** Your instructions **
Reproduce all of the records word for word, omitting the pictures.

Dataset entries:
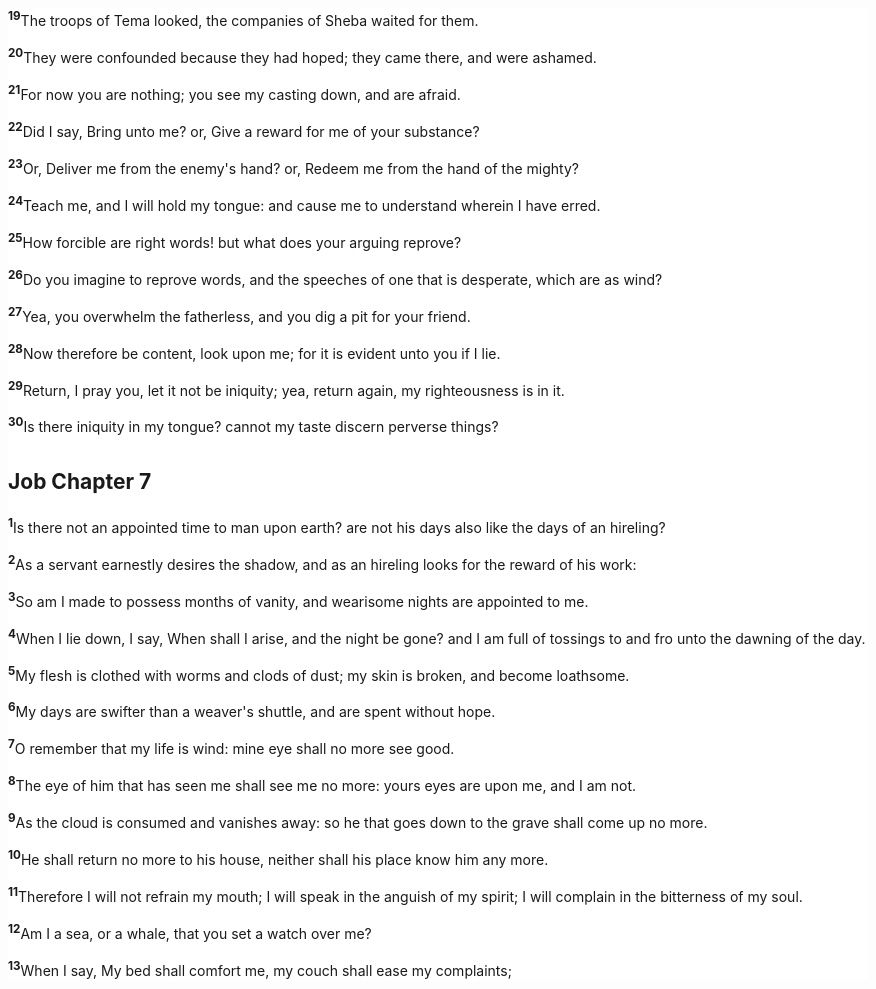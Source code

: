 <sup>**19**</sup>The troops of Tema looked, the companies of Sheba waited for them.

<sup>**20**</sup>They were confounded because they had hoped; they came there, and were ashamed.

<sup>**21**</sup>For now you are nothing; you see my casting down, and are afraid.

<sup>**22**</sup>Did I say, Bring unto me? or, Give a reward for me of your substance?

<sup>**23**</sup>Or, Deliver me from the enemy's hand? or, Redeem me from the hand of the mighty?

<sup>**24**</sup>Teach me, and I will hold my tongue: and cause me to understand wherein I have erred.

<sup>**25**</sup>How forcible are right words! but what does your arguing reprove?

<sup>**26**</sup>Do you imagine to reprove words, and the speeches of one that is desperate, which are as wind?

<sup>**27**</sup>Yea, you overwhelm the fatherless, and you dig a pit for your friend.

<sup>**28**</sup>Now therefore be content, look upon me; for it is evident unto you if I lie.

<sup>**29**</sup>Return, I pray you, let it not be iniquity; yea, return again, my righteousness is in it.

<sup>**30**</sup>Is there iniquity in my tongue? cannot my taste discern perverse things?


## Job Chapter 7

<sup>**1**</sup>Is there not an appointed time to man upon earth? are not his days also like the days of an hireling?

<sup>**2**</sup>As a servant earnestly desires the shadow, and as an hireling looks for the reward of his work:

<sup>**3**</sup>So am I made to possess months of vanity, and wearisome nights are appointed to me.

<sup>**4**</sup>When I lie down, I say, When shall I arise, and the night be gone? and I am full of tossings to and fro unto the dawning of the day.

<sup>**5**</sup>My flesh is clothed with worms and clods of dust; my skin is broken, and become loathsome.

<sup>**6**</sup>My days are swifter than a weaver's shuttle, and are spent without hope.

<sup>**7**</sup>O remember that my life is wind: mine eye shall no more see good.

<sup>**8**</sup>The eye of him that has seen me shall see me no more: yours eyes are upon me, and I am not.

<sup>**9**</sup>As the cloud is consumed and vanishes away: so he that goes down to the grave shall come up no more.

<sup>**10**</sup>He shall return no more to his house, neither shall his place know him any more.

<sup>**11**</sup>Therefore I will not refrain my mouth; I will speak in the anguish of my spirit; I will complain in the bitterness of my soul.

<sup>**12**</sup>Am I a sea, or a whale, that you set a watch over me?

<sup>**13**</sup>When I say, My bed shall comfort me, my couch shall ease my complaints;
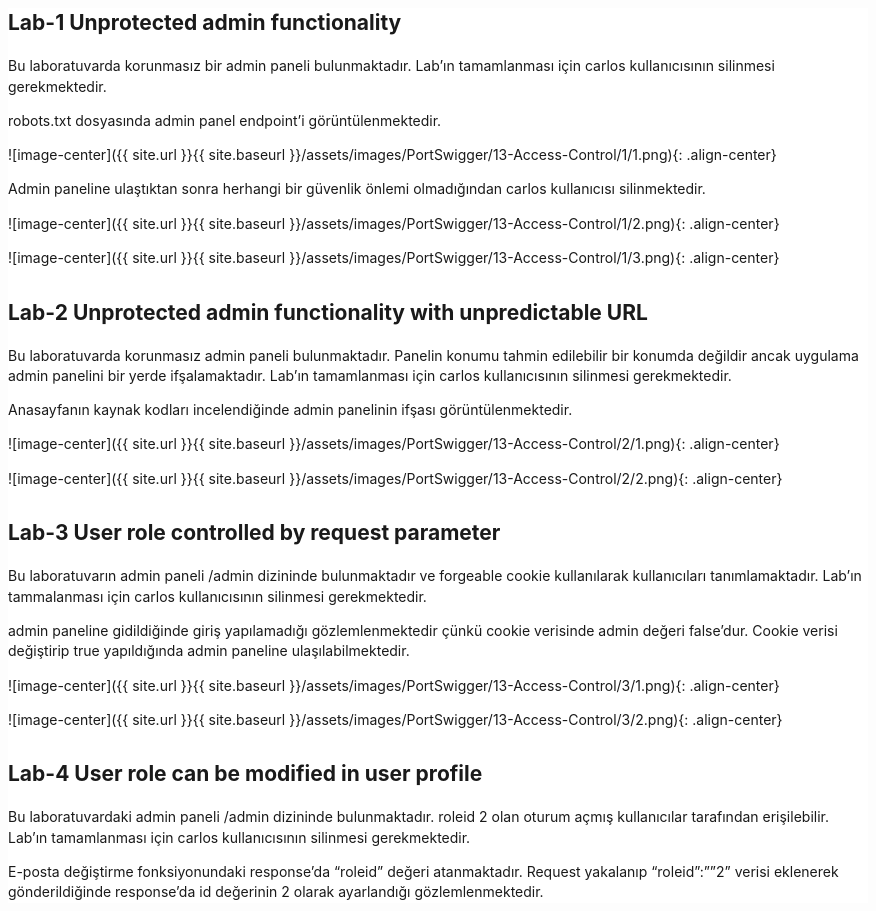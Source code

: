 

## Lab-1 Unprotected admin functionality

Bu laboratuvarda korunmasız bir admin paneli bulunmaktadır. Lab’ın tamamlanması için carlos kullanıcısının silinmesi gerekmektedir.

robots.txt dosyasında admin panel endpoint’i görüntülenmektedir.

![image-center]({{ site.url }}{{ site.baseurl }}/assets/images/PortSwigger/13-Access-Control/1/1.png){: .align-center}

Admin paneline ulaştıktan sonra herhangi bir güvenlik önlemi olmadığından carlos kullanıcısı silinmektedir.

![image-center]({{ site.url }}{{ site.baseurl }}/assets/images/PortSwigger/13-Access-Control/1/2.png){: .align-center}

![image-center]({{ site.url }}{{ site.baseurl }}/assets/images/PortSwigger/13-Access-Control/1/3.png){: .align-center}


## Lab-2 Unprotected admin functionality with unpredictable URL

Bu laboratuvarda korunmasız admin paneli bulunmaktadır. Panelin konumu tahmin edilebilir bir konumda değildir ancak uygulama admin panelini bir yerde ifşalamaktadır. Lab’ın tamamlanması için carlos kullanıcısının silinmesi gerekmektedir.

Anasayfanın kaynak kodları incelendiğinde admin panelinin ifşası görüntülenmektedir.

![image-center]({{ site.url }}{{ site.baseurl }}/assets/images/PortSwigger/13-Access-Control/2/1.png){: .align-center}

![image-center]({{ site.url }}{{ site.baseurl }}/assets/images/PortSwigger/13-Access-Control/2/2.png){: .align-center}

## Lab-3 User role controlled by request parameter

Bu laboratuvarın admin paneli /admin dizininde bulunmaktadır ve forgeable cookie kullanılarak kullanıcıları tanımlamaktadır. Lab’ın tammalanması için carlos kullanıcısının silinmesi gerekmektedir.

admin paneline gidildiğinde giriş yapılamadığı gözlemlenmektedir çünkü cookie verisinde admin değeri false’dur. Cookie verisi değiştirip true yapıldığında admin paneline ulaşılabilmektedir.

![image-center]({{ site.url }}{{ site.baseurl }}/assets/images/PortSwigger/13-Access-Control/3/1.png){: .align-center}

![image-center]({{ site.url }}{{ site.baseurl }}/assets/images/PortSwigger/13-Access-Control/3/2.png){: .align-center}



## Lab-4 User role can be modified in user profile

Bu laboratuvardaki admin paneli /admin dizininde bulunmaktadır. roleid 2 olan oturum açmış kullanıcılar tarafından erişilebilir. Lab’ın tamamlanması için carlos kullanıcısının silinmesi gerekmektedir.

E-posta değiştirme fonksiyonundaki response’da “roleid” değeri atanmaktadır. Request yakalanıp “roleid”:””2” verisi eklenerek gönderildiğinde response’da id değerinin 2 olarak ayarlandığı gözlemlenmektedir.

** Task answer **
Source code

: <sup>**19**</sup>The troops of Tema looked, the companies of Sheba waited for them.

<sup>**20**</sup>They were confounded because they had hoped; they came there, and were ashamed.

<sup>**21**</sup>For now you are nothing; you see my casting down, and are afraid.

<sup>**22**</sup>Did I say, Bring unto me? or, Give a reward for me of your substance?

<sup>**23**</sup>Or, Deliver me from the enemy's hand? or, Redeem me from the hand of the mighty?

<sup>**24**</sup>Teach me, and I will hold my tongue: and cause me to understand wherein I have erred.

<sup>**25**</sup>How forcible are right words! but what does your arguing reprove?

<sup>**26**</sup>Do you imagine to reprove words, and the speeches of one that is desperate, which are as wind?

<sup>**27**</sup>Yea, you overwhelm the fatherless, and you dig a pit for your friend.

<sup>**28**</sup>Now therefore be content, look upon me; for it is evident unto you if I lie.

<sup>**29**</sup>Return, I pray you, let it not be iniquity; yea, return again, my righteousness is in it.

<sup>**30**</sup>Is there iniquity in my tongue? cannot my taste discern perverse things?


## Job Chapter 7

<sup>**1**</sup>Is there not an appointed time to man upon earth? are not his days also like the days of an hireling?

<sup>**2**</sup>As a servant earnestly desires the shadow, and as an hireling looks for the reward of his work:

<sup>**3**</sup>So am I made to possess months of vanity, and wearisome nights are appointed to me.

<sup>**4**</sup>When I lie down, I say, When shall I arise, and the night be gone? and I am full of tossings to and fro unto the dawning of the day.

<sup>**5**</sup>My flesh is clothed with worms and clods of dust; my skin is broken, and become loathsome.

<sup>**6**</sup>My days are swifter than a weaver's shuttle, and are spent without hope.

<sup>**7**</sup>O remember that my life is wind: mine eye shall no more see good.

<sup>**8**</sup>The eye of him that has seen me shall see me no more: yours eyes are upon me, and I am not.

<sup>**9**</sup>As the cloud is consumed and vanishes away: so he that goes down to the grave shall come up no more.

<sup>**10**</sup>He shall return no more to his house, neither shall his place know him any more.

<sup>**11**</sup>Therefore I will not refrain my mouth; I will speak in the anguish of my spirit; I will complain in the bitterness of my soul.

<sup>**12**</sup>Am I a sea, or a whale, that you set a watch over me?

<sup>**13**</sup>When I say, My bed shall comfort me, my couch shall ease my complaints;
Source code

: 

## Lab-1 Unprotected admin functionality

Bu laboratuvarda korunmasız bir admin paneli bulunmaktadır. Lab’ın tamamlanması için carlos kullanıcısının silinmesi gerekmektedir.

robots.txt dosyasında admin panel endpoint’i görüntülenmektedir.

![image-center]({{ site.url }}{{ site.baseurl }}/assets/images/PortSwigger/13-Access-Control/1/1.png){: .align-center}

Admin paneline ulaştıktan sonra herhangi bir güvenlik önlemi olmadığından carlos kullanıcısı silinmektedir.

![image-center]({{ site.url }}{{ site.baseurl }}/assets/images/PortSwigger/13-Access-Control/1/2.png){: .align-center}

![image-center]({{ site.url }}{{ site.baseurl }}/assets/images/PortSwigger/13-Access-Control/1/3.png){: .align-center}


## Lab-2 Unprotected admin functionality with unpredictable URL

Bu laboratuvarda korunmasız admin paneli bulunmaktadır. Panelin konumu tahmin edilebilir bir konumda değildir ancak uygulama admin panelini bir yerde ifşalamaktadır. Lab’ın tamamlanması için carlos kullanıcısının silinmesi gerekmektedir.

Anasayfanın kaynak kodları incelendiğinde admin panelinin ifşası görüntülenmektedir.

![image-center]({{ site.url }}{{ site.baseurl }}/assets/images/PortSwigger/13-Access-Control/2/1.png){: .align-center}

![image-center]({{ site.url }}{{ site.baseurl }}/assets/images/PortSwigger/13-Access-Control/2/2.png){: .align-center}

## Lab-3 User role controlled by request parameter

Bu laboratuvarın admin paneli /admin dizininde bulunmaktadır ve forgeable cookie kullanılarak kullanıcıları tanımlamaktadır. Lab’ın tammalanması için carlos kullanıcısının silinmesi gerekmektedir.

admin paneline gidildiğinde giriş yapılamadığı gözlemlenmektedir çünkü cookie verisinde admin değeri false’dur. Cookie verisi değiştirip true yapıldığında admin paneline ulaşılabilmektedir.

![image-center]({{ site.url }}{{ site.baseurl }}/assets/images/PortSwigger/13-Access-Control/3/1.png){: .align-center}

![image-center]({{ site.url }}{{ site.baseurl }}/assets/images/PortSwigger/13-Access-Control/3/2.png){: .align-center}



## Lab-4 User role can be modified in user profile

Bu laboratuvardaki admin paneli /admin dizininde bulunmaktadır. roleid 2 olan oturum açmış kullanıcılar tarafından erişilebilir. Lab’ın tamamlanması için carlos kullanıcısının silinmesi gerekmektedir.

E-posta değiştirme fonksiyonundaki response’da “roleid” değeri atanmaktadır. Request yakalanıp “roleid”:””2” verisi eklenerek gönderildiğinde response’da id değerinin 2 olarak ayarlandığı gözlemlenmektedir.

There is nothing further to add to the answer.